The reason is, people are obsessed with you forgetting their names, they get so offended, it’s like their life revolves around the next chance to bitch about someone forgetting their name. They can’t wait.

Even if I’m close, people bitch. “Hey Darren” “IT’S DARREL!!” Well pardon the fuck out of me for getting that one consonant wrong. And then there’s the people who get irate when you mispronounce their name. “It’s Tara (TAR-uh) not Tara (Tear-uh)” Do you realize they’re spelled the same, you loser? Add an umlaut to your birth certificate if it offends you so. And you know, even if I’m not that close, even if I just get two key pronunciation letters correct, you should correct me, of course, but don’t get all pissed. If your name is Brad and I say “Brian”. Hey, I got the “Br” part right. I didn’t forget you completely, I’ll try and get it right next time, can we possibly be friends?

Now I have often gotten names COMPLETELY wrong while suffering under a delusion of false confidence and daring to talk to a person. That’s a fuckup. There’s no reason I should think “Rodger” is named “Talousse” they’re not even close. But…if I’ve only met you once…briefly…a while back…then calm down on your huffing and puffing. It’s not like you saved me from an icy river last week and then I forgot your name. We had a shouted conversation while the band was playing really loud and then I never saw you for two years Talousse…I mean Rodger.

And then one thing people never think of while they’re getting huffy about me getting a consonant, or the pronounciation, or the first part, or the second part, or the whole name wrong, is that I might have forgotten your name because…well…there’s really good chance that you’re simply not memorable.

Wear a funnier tie next time…Bill…or was it Jimenez?

I understand that everyone has every right to get mad about something that’s very personal to them. It’s their name. But…do you know how many people in the world are named the same thing as you? You’re unique, you’re name’s not even close. Sorry if I know a lot of people named John. And if you’ve got some fucked up name, all the more reason to forget it. Common name - easy to forget, weird name - easy to forget.
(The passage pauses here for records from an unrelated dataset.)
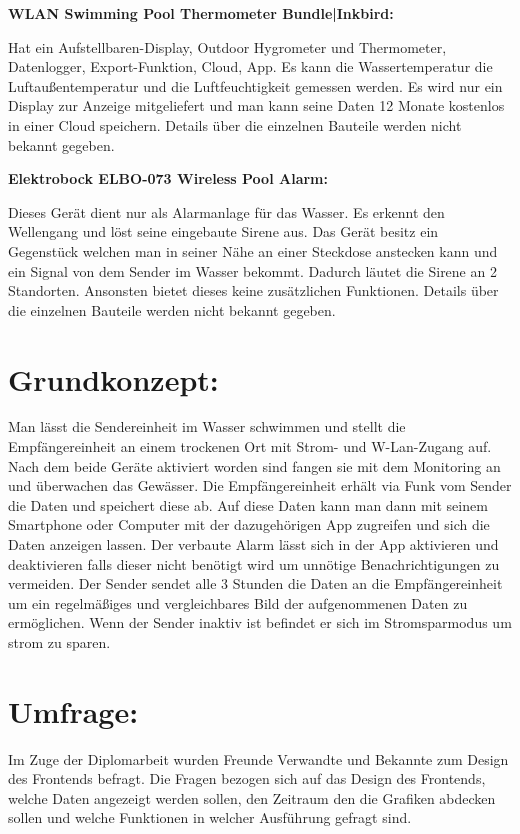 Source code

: \textbf{WLAN Swimming Pool Thermometer Bundle|Inkbird:}


Hat ein Aufstellbaren-Display, Outdoor Hygrometer und Thermometer, 
Datenlogger, Export-Funktion, Cloud, App. 
Es kann die Wassertemperatur die Luftaußentemperatur und die Luftfeuchtigkeit gemessen werden.
Es wird nur ein Display zur Anzeige mitgeliefert und man 
kann seine Daten 12 Monate kostenlos in einer Cloud speichern.
Details über die einzelnen Bauteile werden nicht bekannt gegeben.

\textbf{Elektrobock ELBO-073 Wireless Pool Alarm:}


Dieses Gerät dient nur als Alarmanlage für das Wasser. 
Es erkennt den Wellengang und löst seine eingebaute Sirene aus. 
Das Gerät besitz ein Gegenstück welchen man in seiner Nähe an einer Steckdose anstecken 
kann und ein Signal von dem Sender im Wasser bekommt. 
Dadurch läutet die Sirene an 2 Standorten. Ansonsten bietet dieses keine zusätzlichen Funktionen.
Details über die einzelnen Bauteile werden nicht bekannt gegeben.
\newpage
\section{Grundkonzept:}
Man lässt die Sendereinheit im Wasser schwimmen und stellt die Empfängereinheit an einem trockenen Ort mit Strom- und W-Lan-Zugang auf. 
Nach dem beide Geräte aktiviert worden sind fangen sie mit dem Monitoring an und überwachen das Gewässer. 
Die Empfängereinheit erhält via Funk vom Sender die Daten und speichert diese ab. Auf diese Daten kann man dann mit seinem Smartphone oder Computer mit der dazugehörigen App zugreifen und sich die Daten anzeigen lassen. 
Der verbaute Alarm lässt sich in der App aktivieren und deaktivieren falls dieser nicht benötigt wird um 
unnötige Benachrichtigungen zu vermeiden.
Der Sender sendet alle 3 Stunden die Daten an die Empfängereinheit um ein regelmäßiges und vergleichbares Bild der aufgenommenen Daten zu ermöglichen.
Wenn der Sender inaktiv ist befindet er sich im Stromsparmodus um strom zu sparen.
\section{Umfrage:}
Im Zuge der Diplomarbeit wurden Freunde Verwandte und Bekannte zum Design des Frontends 
befragt. Die Fragen bezogen sich auf das Design des Frontends, welche Daten angezeigt werden sollen,
den Zeitraum den die Grafiken abdecken sollen und welche Funktionen in welcher Ausführung gefragt sind.

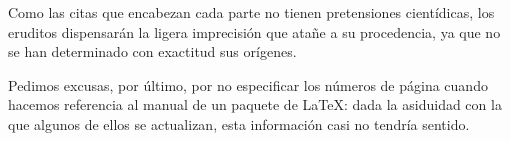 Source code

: Como las citas que encabezan cada parte no tienen pretensiones cientídicas, los eruditos dispensarán la ligera imprecisión que atañe a su procedencia, ya que no se han determinado con exactitud sus orígenes.

Pedimos excusas, por último, por no especificar los números de página cuando hacemos referencia al manual de un paquete de \LaTeX{}: dada la asiduidad con la que algunos de ellos se actualizan, esta información casi no tendría sentido.
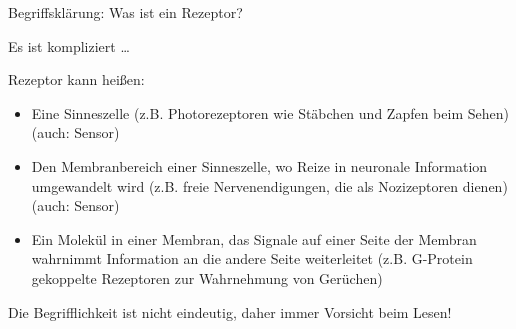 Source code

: \documentclass[aspectratio=169]{beamer}
\begin{document}



\begin{frame}{Begriffsklärung: Was ist ein Rezeptor?}

Es ist kompliziert \dots 

Rezeptor kann heißen: 

\begin{itemize}
    \item 
    Eine Sinneszelle (z.B. Photorezeptoren wie Stäbchen und Zapfen beim Sehen) (auch: Sensor)
    \item
    Den Membranbereich einer Sinneszelle, wo Reize in neuronale Information umgewandelt wird (z.B. freie Nervenendigungen, die als Nozizeptoren dienen) (auch: Sensor)
    \item
    Ein Molekül in einer Membran, das Signale auf einer Seite der Membran wahrnimmt Information an die andere Seite weiterleitet (z.B. G-Protein gekoppelte Rezeptoren zur Wahrnehmung von Gerüchen) 
\end{itemize}
    
Die Begrifflichkeit ist nicht eindeutig, daher immer Vorsicht beim Lesen!  

    

\end{frame}






\end{document}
You know what’s easy to remember? If your mannerisms are similar to a good friend of mine’s mannerisms who also has the same name as you. Then I’m going to be spot on. Example: Andy Wahlstrom, reminds me a lot of my old friend Andy Hoyt, even looks like him. And I’ve never forgotten his name.

You know what song I could do without the entire existence of?

That’s Amore by whoever the fuck wrote That’s Amore.